Martha Graham’s Frontier, an early solo piece by the great choreographer, focuses on the frontier woman and the challenges of Westward Expansion. Graham’s innovative work utilized a minimalist set by Isamu Noguchi and music by Louis Horst to highlight the emotions and symbolism within the work.
Classroom Activities
Discuss: Ask the group what the term frontier means to them and ask them to create their own lists of definitions and associations for the word.
Analyze: Using the Movement Analysis Worksheet, have students identify spatial patterns (i.e. circular, rectangular, lines at right angles) within Graham’s Frontier. Once students can confidently identify these patterns in space, ask them to identify body shapes and different movement qualities (i.e. light/strong, fast/slow, direct/indirect).
(For more information about Movement Analysis, student should read: Words for Movement, Movement Observation Guidelines, and Rethinking Movement Analysis.)
Discuss
- What are the movement themes (repeated gestures, locomotor movements) in Frontier?

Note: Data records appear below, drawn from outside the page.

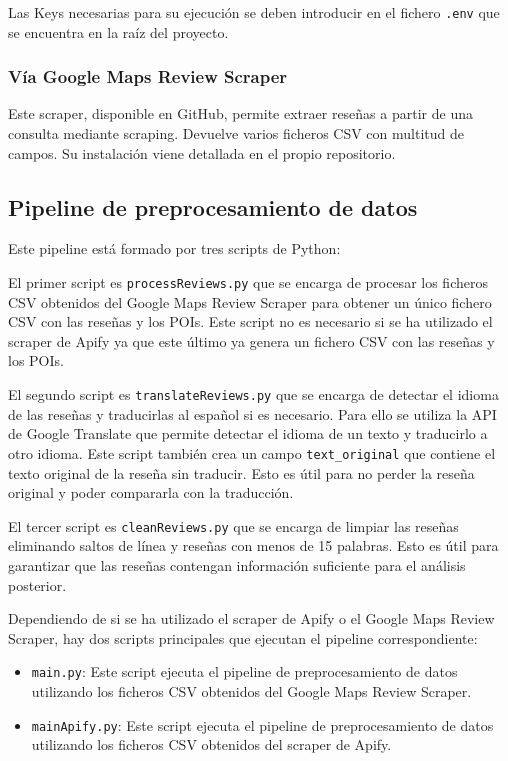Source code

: Las Keys necesarias para su ejecución se deben introducir en el fichero \texttt{.env} que se encuentra en la raíz del proyecto.

\subsubsection{Vía Google Maps Review Scraper}

Este scraper, disponible en GitHub, permite extraer reseñas a partir de una consulta mediante scraping.
Devuelve varios ficheros CSV con multitud de campos. Su instalación viene detallada en el propio repositorio.\cite{scraper}

\subsection{Pipeline de preprocesamiento de datos}

Este pipeline está formado por tres scripts de Python:

El primer script es \texttt{processReviews.py} que se encarga de procesar los ficheros CSV obtenidos del Google Maps Review Scraper para obtener un único fichero CSV con las reseñas y los POIs.
Este script no es necesario si se ha utilizado el scraper de Apify ya que este último ya genera un fichero CSV con las reseñas y los POIs.

El segundo script es \texttt{translateReviews.py} que se encarga de detectar el idioma de las reseñas y traducirlas al español si es necesario.
Para ello se utiliza la API de Google Translate que permite detectar el idioma de un texto y traducirlo a otro idioma.
Este script también crea un campo \texttt{text\_original} que contiene el texto original de la reseña sin traducir.
Esto es útil para no perder la reseña original y poder compararla con la traducción.

El tercer script es \texttt{cleanReviews.py} que se encarga de limpiar las reseñas eliminando saltos de línea y reseñas con menos de 15 palabras.
Esto es útil para garantizar que las reseñas contengan información suficiente para el análisis posterior.

Dependiendo de si se ha utilizado el scraper de Apify o el Google Maps Review Scraper, hay dos scripts principales que ejecutan el pipeline correspondiente:

\begin{itemize}
    \item \texttt{main.py}: Este script ejecuta el pipeline de preprocesamiento de datos utilizando los ficheros CSV obtenidos del Google Maps Review Scraper.
    \item \texttt{mainApify.py}: Este script ejecuta el pipeline de preprocesamiento de datos utilizando los ficheros CSV obtenidos del scraper de Apify.
\end{itemize}

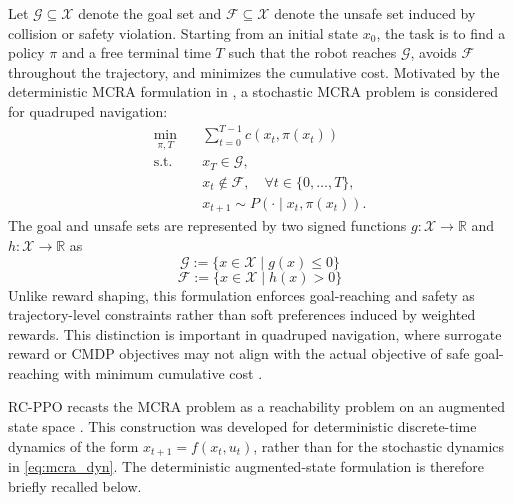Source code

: \documentclass[conference]{IEEEtran}
\begin{document}
Let $\mathcal{G}\subseteq\mathcal{X}$ denote the goal set and $\mathcal{F}\subseteq\mathcal{X}$ denote the unsafe set induced by collision or safety violation. Starting from an initial state $x_0$, the task is to find a policy $\pi$ and a free terminal time $T$ such that the robot reaches $\mathcal{G}$, avoids $\mathcal{F}$ throughout the trajectory, and minimizes the cumulative cost. Motivated by the deterministic MCRA formulation in \cite{DBLP:conf/nips/SoGF24}, a stochastic MCRA problem is considered for quadruped navigation:
\begin{align}
\min_{\pi,T}\quad & \sum_{t=0}^{T-1} c\!\left(x_t,\pi(x_t)\right) \label{eq:mcra_obj}\\
\mathrm{s.t.}\quad & x_T \in \mathcal{G}, \label{eq:mcra_goal}\\
& x_t \notin \mathcal{F},\quad \forall t\in\{0,\dots,T\}, \label{eq:mcra_safe}\\
& x_{t+1}\sim P\!\left(\cdot\mid x_t,\pi(x_t)\right). \label{eq:mcra_dyn}
\end{align}
The goal and unsafe sets are represented by two signed functions
$g:\mathcal{X}\rightarrow\mathbb{R}$ and $h:\mathcal{X}\rightarrow\mathbb{R}$ as
\begin{equation}
\mathcal{G} := \{x\in\mathcal{X}\mid g(x)\le 0\}
\end{equation}
\begin{equation}
\mathcal{F} := \{x\in\mathcal{X}\mid h(x)>0\}
\end{equation}
Unlike reward shaping, this formulation enforces goal-reaching and safety as trajectory-level constraints rather than soft preferences induced by weighted rewards. This distinction is important in quadruped navigation, where surrogate reward or CMDP objectives may not align with the actual objective of safe goal-reaching with minimum cumulative cost \cite{DBLP:conf/nips/SoGF24}.

RC-PPO recasts the MCRA problem as a reachability problem on an augmented state space \cite{DBLP:conf/nips/SoGF24}. This construction was developed for deterministic discrete-time dynamics of the form $x_{t+1}=f(x_t,u_t)$, rather than for the stochastic dynamics in \eqref{eq:mcra_dyn}. The deterministic augmented-state formulation is therefore briefly recalled below. 
\end{document}
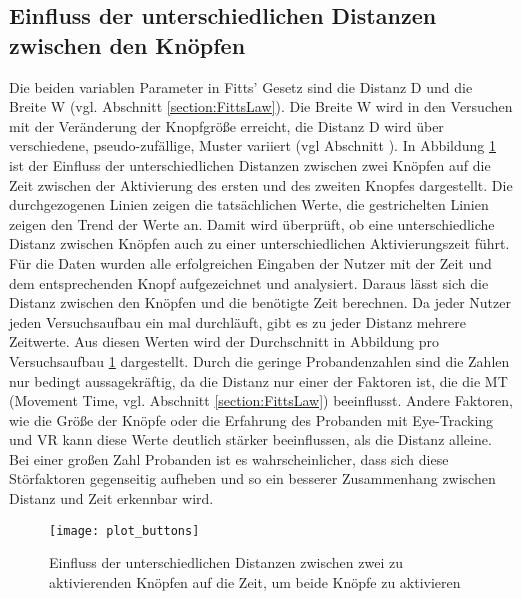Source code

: \subsection{Einfluss der unterschiedlichen Distanzen zwischen den Knöpfen}
Die beiden variablen Parameter  in Fitts' Gesetz sind die Distanz D und die Breite W (vgl. Abschnitt \ref{section:FittsLaw}). Die Breite W wird in den Versuchen mit der Veränderung der Knopfgröße erreicht, die Distanz D wird über verschiedene, pseudo-zufällige, Muster variiert (vgl Abschnitt ). In Abbildung \ref{fig:plotbuttons} ist der Einfluss der unterschiedlichen Distanzen zwischen zwei Knöpfen auf die Zeit zwischen der Aktivierung des ersten und des zweiten Knopfes dargestellt. Die durchgezogenen Linien zeigen die tatsächlichen Werte, die gestrichelten Linien zeigen den Trend der Werte an. Damit wird überprüft, ob eine unterschiedliche Distanz zwischen Knöpfen auch zu einer unterschiedlichen Aktivierungszeit führt. Für die Daten wurden alle erfolgreichen Eingaben der Nutzer mit der Zeit und dem entsprechenden Knopf aufgezeichnet und analysiert. Daraus lässt sich die Distanz zwischen den Knöpfen und die benötigte Zeit berechnen. Da jeder Nutzer jeden Versuchsaufbau ein mal durchläuft, gibt es zu jeder Distanz mehrere Zeitwerte. Aus diesen Werten wird der Durchschnitt in Abbildung pro Versuchsaufbau \ref{fig:plotbuttons} dargestellt. Durch die geringe Probandenzahlen sind die Zahlen nur bedingt aussagekräftig, da die Distanz nur einer der Faktoren ist, die die MT (Movement Time, vgl. Abschnitt \ref{section:FittsLaw}) beeinflusst. Andere Faktoren, wie die Größe der Knöpfe oder die Erfahrung des Probanden mit Eye-Tracking und VR kann diese Werte deutlich stärker beeinflussen, als die Distanz alleine. Bei einer großen Zahl Probanden ist es wahrscheinlicher, dass sich diese Störfaktoren gegenseitig aufheben und so ein besserer Zusammenhang zwischen Distanz und Zeit erkennbar wird.
\begin{figure}[!htbp]
	\centering
	\texttt{[image: plot\_buttons]}
	\caption[Einfluss der unterschiedlichen Distanzen zwischen zwei zu aktivierenden Knöpfen auf die Zeit, um beide Knöpfe zu aktivieren]{Einfluss der unterschiedlichen Distanzen zwischen zwei zu aktivierenden Knöpfen auf die Zeit, um beide Knöpfe zu aktivieren}
	\label{fig:plotbuttons}
\end{figure}
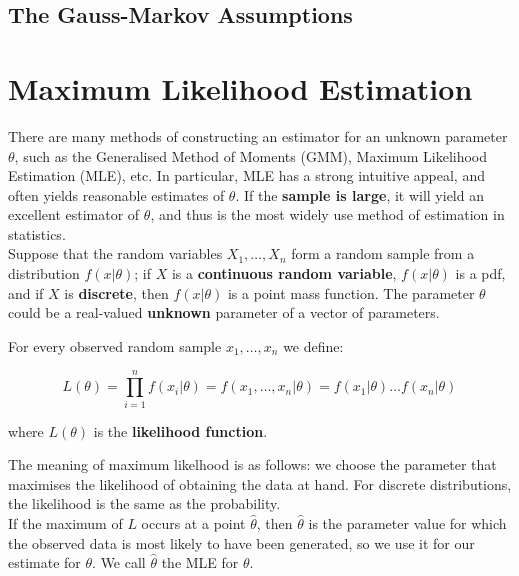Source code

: \documentclass{article}
\begin{document}
\subsection{The Gauss-Markov Assumptions}



\section{Maximum Likelihood Estimation}
There are many methods of constructing an estimator for an unknown parameter $\theta$, such as the Generalised Method of Moments (GMM), Maximum Likelihood Estimation (MLE), etc. In particular, MLE has a strong intuitive appeal, and often yields reasonable estimates of $\theta$. If the \textbf{sample is large}, it will yield an excellent estimator of $\theta$, and thus is the most widely use method of estimation in statistics. \\

\noindent Suppose that the random variables $X_{1}, \dots , X_n$ form a random sample from a distribution $f(x\vert\theta)$; if $X$ is a \textbf{continuous random variable}, $f(x\vert\theta)$ is a pdf, and if $X$ is \textbf{discrete}, then $f(x\vert\theta)$ is a point mass function. The parameter $\theta$ could be a real-valued \textbf{unknown} parameter of a vector of parameters. \\

\begin{definition}
    For every observed random sample $x_{1}, \dots , x_n$ we define:

    \begin{equation}
        L(\theta) = \prod_{i=1}^{n}f(x_i \vert \theta) = f(x_{1}, \dots , x_n \vert \theta) = f(x_{1} \vert \theta) \dots f(x_n \vert \theta) 
    \end{equation}

    where $L(\theta)$ is the \textbf{likelihood function}. 
\end{definition}

\noindent The meaning of maximum likelhood is as follows: we choose the parameter that maximises the likelihood of obtaining the data at hand. For discrete distributions, the likelihood is the same as the probability. \\

\noindent If the maximum of $L$ occurs at a point $\hat{\theta}$, then $\hat{\theta}$ is the parameter value for which the observed data is most likely to have been generated, so we use it for our estimate for $\theta$. We call $\hat{\theta}$ the MLE for $\theta$. \\
\end{document}
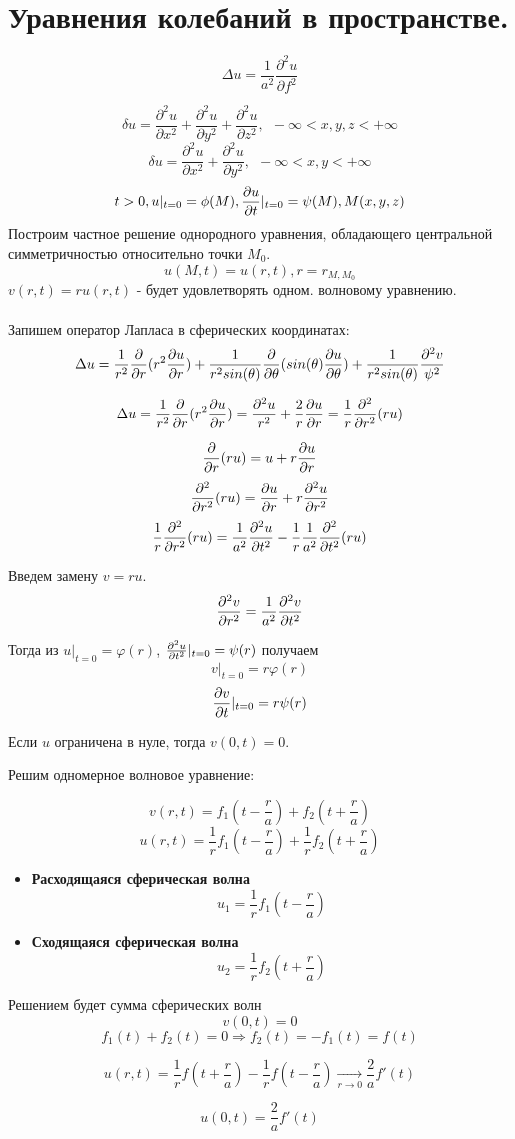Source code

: \documentclass[../main.tex]{subfiles}
\begin{document}
\section{Уравнения колебаний в пространстве.}
$$\Delta u = \frac{1}{a^2}\frac{\partial^2u}{\partial f^2}$$

$$\delta u =\frac{\partial^2u}{\partial x^2} + \frac{\partial^2u}{\partial y^2} + \frac{\partial^2u}{\partial z^2},\ \ -\infty < x,y,z < +\infty$$
$$\delta u =\frac{\partial^2u}{\partial x^2} + \frac{\partial^2u}{\partial y^2},\ \ -\infty < x,y < +\infty$$
$$t>0, u|_{t=0}=\phi(M), \frac{\partial u}{\partial t}|_{t=0}=\psi(M), M(x,y,z)$$
Построим частное решение однородного уравнения, обладающего центральной симметричностью относительно точки $M_0$.
$$u(M,t)=u(r,t), r = r_{M,M_0}$$
$v(r,t)=ru(r,t)$ - будет удовлетворять одном. волновому уравнению.
\\ \\
Запишем оператор Лапласа в сферических координатах:
$$\Delta u = \frac{1}{r^2}\frac{\partial }{\partial r}(r^2\frac{\partial u}{\partial r})+\frac{1}{r^2sin(\theta)}\frac{\partial }{\partial \theta}(sin(\theta)\frac{\partial u}{\partial \theta})+\frac{1}{r^2sin(\theta)}\frac{\partial^2v}{\psi^2}$$

$$\Delta u = \frac{1}{r^2}\frac{\partial }{\partial r}(r^2\frac{\partial u}{\partial r})=\frac{\partial^2u}{r^2}+\frac{2}{r}\frac{\partial u}{\partial r}=\frac{1}{r}\frac{\partial^2}{\partial r^2}(ru)$$

$$\frac{\partial }{\partial r}(ru)=u+r\frac{\partial u}{\partial r}$$
$$\frac{\partial ^2}{\partial r^2}(ru)=\frac{\partial u}{\partial r}+r\frac{\partial ^2u}{\partial r^2}$$
$$\frac{1}{r}\frac{\partial ^2}{\partial r^2}(ru)=\frac{1}{a^2}\frac{\partial ^2u}{\partial t^2}-\frac{1}{r}\frac{1}{a^2}\frac{\partial ^2}{\partial t^2}(ru)$$

Введем замену $v = r u $.
$$\frac{\partial^2 v}{\partial r^2} = \frac{1}{a^2} \frac{\partial^2 v}{\partial t^2} $$

Тогда из $u |_{t=0} = \varphi(r)$, $\frac{\partial^2 u}{\partial t^2} |_{t=0} = \psi(r)$ получаем
$$v |_{t=0} = r \varphi(r)$$
$$\frac{\partial v}{\partial t}|_{t=0} = r \psi(r)$$

Если $u$ ограничена в нуле, тогда $v(0, t)=0$.

Решим одномерное волновое уравнение:

$$v(r, t) = f_1\left(t - \frac{r}{a}\right) + f_2\left(t+ \frac{r}{a}\right)$$
$$u(r, t) = \frac{1}{r} f_1 \left(t - \frac{r}{a}\right) + \frac{1}{r} f_2 \left(t+\frac{r}{a}\right)$$
\begin{itemize}
    \item \textbf{Расходящаяся сферическая волна}
    $$u_1 = \frac{1}{r} f_1\left(t - \frac{r}{a}\right)$$
    \item \textbf{Сходящаяся сферическая волна}
    $$u_2 = \frac{1}{r} f_2\left(t+\frac{r}{a}\right)$$
\end{itemize}
Решением будет сумма сферических волн
$$v(0, t) =0$$
$$f_1(t) + f_2(t) = 0 \Rightarrow f_2(t) = -f_1(t) = f(t)$$

$$u(r, t) = \frac{1}{r}f\left(t+\frac{r}{a}\right) - \frac{1}{r} f\left(t-\frac{r}{a}\right)  \xrightarrow[r \to 0]{} \frac{2}{a} f'(t)$$

$$\boxed{u(0, t) = \frac{2}{a} f'(t)} \label{eq:2.9.1}$$
\end{document}
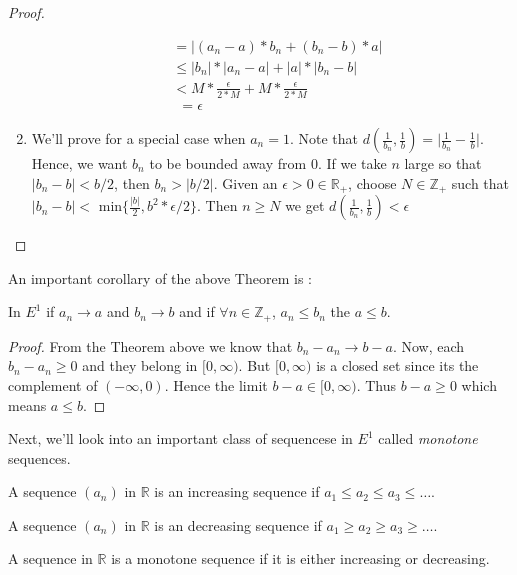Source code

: \begin{proof}
\begin{enumerate}
\begin{displaymath}
\begin{aligned}
		    & =  \lvert (a_n - a)*b_n + (b_n - b)*a \rvert \\
		    & \leq \lvert b_n \rvert * \lvert a_n - a \rvert + \lvert a \rvert * \lvert b_n
		    - b \rvert \\
		    & < M*\frac{\epsilon}{2*M} +   M*\frac{\epsilon}{2*M} \\
		    & \ \ = \epsilon
		\end{aligned}
	    \end{displaymath}	
	\item We'll prove for a special case when $a_n = 1$. Note that $d(\frac{1}{b_n},\frac{1}{b})
	    = \lvert \frac{1}{b_n} - \frac{1}{b} \rvert$. Hence, we want $b_n$ to be bounded away 
	    from $0$. If we take $n$ large so that $\lvert b_n - b \rvert < b/2$, then $b_n > \lvert
	    b/2 \rvert$. Given an $\epsilon > 0 \in \mathbb{R}_+$, choose $N \in \mathbb{Z}_+$ such
	    that $\lvert b_n - b \rvert < \text{ min}\left.\lbrace \frac{\lvert b \rvert}{2},
		b^2*\epsilon/2 \rbrace\right.$. Then $n \geq N$ we get $d(\frac{1}{b_n},\frac{1}{b})
	    < \epsilon$
    \end{enumerate}
\end{proof}
An important corollary of the above Theorem is :
\begin{Corollary}
    In $E^1$ if $a_n \rightarrow a$ and $b_n \rightarrow b$ and if $\forall n \in \mathbb{Z}_+$,
$a_n \leq b_n$ the $a \leq b$. 
\end{Corollary}
\begin{proof}
    From the Theorem above we know that $b_n - a_n \rightarrow b - a$. Now, each $b_n - a_n \geq 0$
and they belong in $[0,\infty)$. But $[0,\infty)$ is a closed set since its the complement of
$(-\infty,0)$. Hence the limit $b-a \in [0,\infty)$. Thus $b-a \geq 0$ which means $a \leq b$.
\end{proof}
Next, we'll look into an important class of sequencese in $E^1$ called \emph{monotone} sequences.
\begin{Definition}
    A sequence $\left(a_n\right)$ in $\mathbb{R}$ is an increasing sequence if $a_1 \leq a_2 \leq
    a_3 \leq \dots$.
\end{Definition}
\begin{Definition}
    A sequence $\left(a_n\right)$ in $\mathbb{R}$ is an decreasing sequence if $a_1 \geq a_2 \geq
    a_3 \geq \dots$.
\end{Definition}
\begin{Definition}
    A sequence  in $\mathbb{R}$ is a monotone sequence if it is either increasing or decreasing.
\end{Definition}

- What are the repeated spatial patterns and movement qualities (i.e. strong movement, light movement) in Frontier?
- What traits does the woman in Frontier seem to have?
- How does the dance relate to America’s Westward Expansion?
- Why might these ideas about being American have resonated within the cultural agendas that defined 1930s America?
- How might the dance have resonated with those concerned about American economic and agricultural issues?
- How does the Frontier woman resonate with our ideas about American women in the 1930s? With contemporary ideas about women?
- Ask students to compare the definitions and associations list they created at the beginning of the class, based on their interpretation of the concept of the frontier, to their present understanding.
- Can you think of other ways that dance and movement might create a distinctive national or ethnic identity?